WORK ORDER
Output range, inclusive: from the line containing "- Blanched peas (160g)" to the line containing "Wash your spinach, then". Restate those lines from the data below word for word and only those.

AVAILABLE DATA
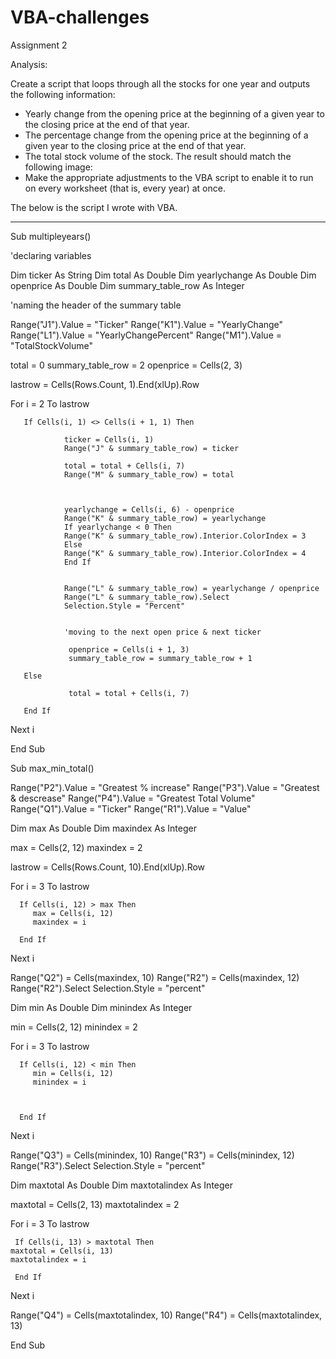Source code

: # VBA-challenges
Assignment 2 

Analysis: 

Create a script that loops through all the stocks for one year and outputs the following information:
* Yearly change from the opening price at the beginning of a given year to the closing price at the end of that year.
* The percentage change from the opening price at the beginning of a given year to the closing price at the end of that year.
* The total stock volume of the stock. The result should match the following image:
* Make the appropriate adjustments to the VBA script to enable it to run on every worksheet (that is, every year) at once.

The below is the script I wrote with VBA.

------------------------------
Sub multipleyears()

'declaring variables

Dim ticker As String
Dim total As Double
Dim yearlychange As Double
Dim openprice As Double
Dim summary_table_row As Integer

'naming the header of the summary table

Range("J1").Value = "Ticker"
Range("K1").Value = "YearlyChange"
Range("L1").Value = "YearlyChangePercent"
Range("M1").Value = "TotalStockVolume"

total = 0
summary_table_row = 2
openprice = Cells(2, 3)

lastrow = Cells(Rows.Count, 1).End(xlUp).Row

For i = 2 To lastrow

       If Cells(i, 1) <> Cells(i + 1, 1) Then

                ticker = Cells(i, 1)
                Range("J" & summary_table_row) = ticker

                total = total + Cells(i, 7)
                Range("M" & summary_table_row) = total
               
                

                yearlychange = Cells(i, 6) - openprice
                Range("K" & summary_table_row) = yearlychange
                If yearlychange < 0 Then
                Range("K" & summary_table_row).Interior.ColorIndex = 3
                Else
                Range("K" & summary_table_row).Interior.ColorIndex = 4
                End If
                

                Range("L" & summary_table_row) = yearlychange / openprice
                Range("L" & summary_table_row).Select
                Selection.Style = "Percent"
                

                'moving to the next open price & next ticker
                
                 openprice = Cells(i + 1, 3)
                 summary_table_row = summary_table_row + 1

       Else

                 total = total + Cells(i, 7)

       End If

Next i

End Sub

Sub max_min_total()

Range("P2").Value = "Greatest % increase"
Range("P3").Value = "Greatest & descrease"
Range("P4").Value = "Greatest Total Volume"
Range("Q1").Value = "Ticker"
Range("R1").Value = "Value"

Dim max As Double
Dim maxindex As Integer

max = Cells(2, 12)
maxindex = 2

lastrow = Cells(Rows.Count, 10).End(xlUp).Row

For i = 3 To lastrow

      If Cells(i, 12) > max Then
         max = Cells(i, 12)
         maxindex = i
      
      End If

Next i
      
Range("Q2") = Cells(maxindex, 10)
Range("R2") = Cells(maxindex, 12)
Range("R2").Select
Selection.Style = "percent"

Dim min As Double
Dim minindex As Integer

min = Cells(2, 12)
minindex = 2

For i = 3 To lastrow

      If Cells(i, 12) < min Then
         min = Cells(i, 12)
         minindex = i
      
      

      End If

Next i
      
Range("Q3") = Cells(minindex, 10)
Range("R3") = Cells(minindex, 12)
Range("R3").Select
Selection.Style = "percent"

Dim maxtotal As Double
Dim maxtotalindex As Integer

maxtotal = Cells(2, 13)
maxtotalindex = 2

For i = 3 To lastrow
     
     If Cells(i, 13) > maxtotal Then
    maxtotal = Cells(i, 13)
    maxtotalindex = i
     
     End If
Next i

Range("Q4") = Cells(maxtotalindex, 10)
Range("R4") = Cells(maxtotalindex, 13)

End Sub



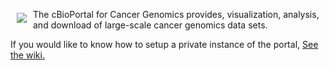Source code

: <a href="http://cbioportal.org"><img src="http://www.cbioportal.org/images/cbioportal_logo.png" align="left" hspace="10" vspace="6"></a>

The cBioPortal for Cancer Genomics provides, visualization, analysis, and download of large-scale cancer genomics data sets.

If you would like to know how to setup a private instance of the portal, [See the wiki.](https://github.com/cBioPortal/cbioportal/wiki)
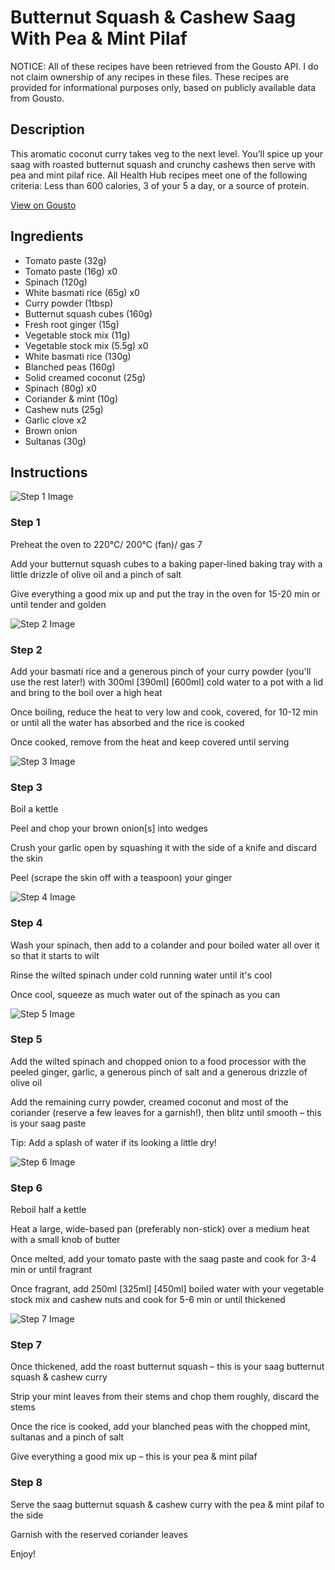 # Butternut Squash & Cashew Saag With Pea & Mint Pilaf

NOTICE: All of these recipes have been retrieved from the Gousto API. I do not claim ownership of any recipes in these files. These recipes are provided for informational purposes only, based on publicly available data from Gousto.

## Description

This aromatic coconut curry takes veg to the next level. You’ll spice up your saag with roasted butternut squash and crunchy cashews then serve with pea and mint pilaf rice. All Health Hub recipes meet one of the following criteria: Less than 600 calories, 3 of your 5 a day, or a source of protein.

[View on Gousto](https://www.gousto.co.uk/recipes/cookbook/butternut-squash-cashew-saag-with-pea-mint-pilaf)

## Ingredients

- Tomato paste (32g)
- Tomato paste (16g) x0
- Spinach (120g)
- White basmati rice (65g) x0
- Curry powder (1tbsp)
- Butternut squash cubes (160g)
- Fresh root ginger (15g)
- Vegetable stock mix (11g)
- Vegetable stock mix (5.5g) x0
- White basmati rice (130g)
- Blanched peas (160g)
- Solid creamed coconut (25g)
- Spinach (80g) x0
- Coriander & mint (10g)
- Cashew nuts (25g)
- Garlic clove x2
- Brown onion
- Sultanas (30g)

## Instructions

![Step 1 Image](https://production-media.gousto.co.uk/cms/recipe-step-image/step-1-1684418748475-x200.jpg)

### Step 1

Preheat the oven to 220°C/ 200°C (fan)/ gas 7

Add your butternut squash cubes to a baking paper-lined baking tray with a little drizzle of olive oil and a pinch of salt

Give everything a good mix up and put the tray in the oven for 15-20 min or until tender and golden

![Step 2 Image](https://production-media.gousto.co.uk/cms/recipe-step-image/step-2-1684418754270-x200.jpg)

### Step 2

Add your basmati rice and a generous pinch of your curry powder (you'll use the rest later!) with 300ml <span class="text-purple">[390ml]</span> <span class="text-danger">[600ml]</span> cold water to a pot with a lid and bring to the boil over a high heat

Once boiling, reduce the heat to very low and cook, covered, for 10-12 min or until all the water has absorbed and the rice is cooked

Once cooked, remove from the heat and keep covered until serving

![Step 3 Image](https://production-media.gousto.co.uk/cms/recipe-step-image/step-3-1684418757740-x200.jpg)

### Step 3

Boil a kettle

Peel and chop your brown onion[s] into wedges

Crush your garlic open by squashing it with the side of a knife and discard the skin

Peel (scrape the skin off with a teaspoon) your ginger

![Step 4 Image](https://production-media.gousto.co.uk/cms/recipe-step-image/step-4-1684418760771-x200.jpg)

### Step 4

Wash your spinach, then add to a colander and pour boiled water all over it so that it starts to wilt

Rinse the wilted spinach under cold running water until it's cool

Once cool, squeeze as much water out of the spinach as you can

![Step 5 Image](https://production-media.gousto.co.uk/cms/recipe-step-image/step-5-1684418763863-x200.jpg)

### Step 5

Add the wilted spinach and chopped onion to a food processor with the peeled ginger, garlic, a generous pinch of salt and a generous drizzle of olive oil

Add the remaining curry powder, creamed coconut and most of the coriander (reserve a few leaves for a garnish!), then blitz until smooth – this is your saag paste

Tip: Add a splash of water if its looking a little dry!

![Step 6 Image](https://production-media.gousto.co.uk/cms/recipe-step-image/step-6-1684418767003-x200.jpg)

### Step 6

Reboil half a kettle

Heat a large, wide-based pan (preferably non-stick) over a medium heat with a small knob of butter

Once melted, add your tomato paste with the saag paste and cook for 3-4 min or until fragrant

Once fragrant, add 250ml <span class="text-purple">[325ml]</span> <span class="text-danger">[450ml]</span> boiled water with your vegetable stock mix and cashew nuts and cook for 5-6 min or until thickened

![Step 7 Image](https://production-media.gousto.co.uk/cms/recipe-step-image/step-7-1684418769919-x200.jpg)

### Step 7

Once thickened, add the roast butternut squash – this is your saag butternut squash & cashew curry

Strip your mint leaves from their stems and chop them roughly, discard the stems

Once the rice is cooked, add your blanched peas with the chopped mint, sultanas and a pinch of salt

Give everything a good mix up – this is your pea & mint pilaf

### Step 8

Serve the saag butternut squash & cashew curry with the pea & mint pilaf to the side

Garnish with the reserved coriander leaves

Enjoy!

RESULT BELOW
- Blanched peas (160g)
- Solid creamed coconut (25g)
- Spinach (80g) x0
- Coriander & mint (10g)
- Cashew nuts (25g)
- Garlic clove x2
- Brown onion
- Sultanas (30g)

## Instructions

![Step 1 Image](https://production-media.gousto.co.uk/cms/recipe-step-image/step-1-1684418748475-x200.jpg)

### Step 1

Preheat the oven to 220°C/ 200°C (fan)/ gas 7

Add your butternut squash cubes to a baking paper-lined baking tray with a little drizzle of olive oil and a pinch of salt

Give everything a good mix up and put the tray in the oven for 15-20 min or until tender and golden

![Step 2 Image](https://production-media.gousto.co.uk/cms/recipe-step-image/step-2-1684418754270-x200.jpg)

### Step 2

Add your basmati rice and a generous pinch of your curry powder (you'll use the rest later!) with 300ml <span class="text-purple">[390ml]</span> <span class="text-danger">[600ml]</span> cold water to a pot with a lid and bring to the boil over a high heat

Once boiling, reduce the heat to very low and cook, covered, for 10-12 min or until all the water has absorbed and the rice is cooked

Once cooked, remove from the heat and keep covered until serving

![Step 3 Image](https://production-media.gousto.co.uk/cms/recipe-step-image/step-3-1684418757740-x200.jpg)

### Step 3

Boil a kettle

Peel and chop your brown onion[s] into wedges

Crush your garlic open by squashing it with the side of a knife and discard the skin

Peel (scrape the skin off with a teaspoon) your ginger

![Step 4 Image](https://production-media.gousto.co.uk/cms/recipe-step-image/step-4-1684418760771-x200.jpg)

### Step 4

Wash your spinach, then add to a colander and pour boiled water all over it so that it starts to wilt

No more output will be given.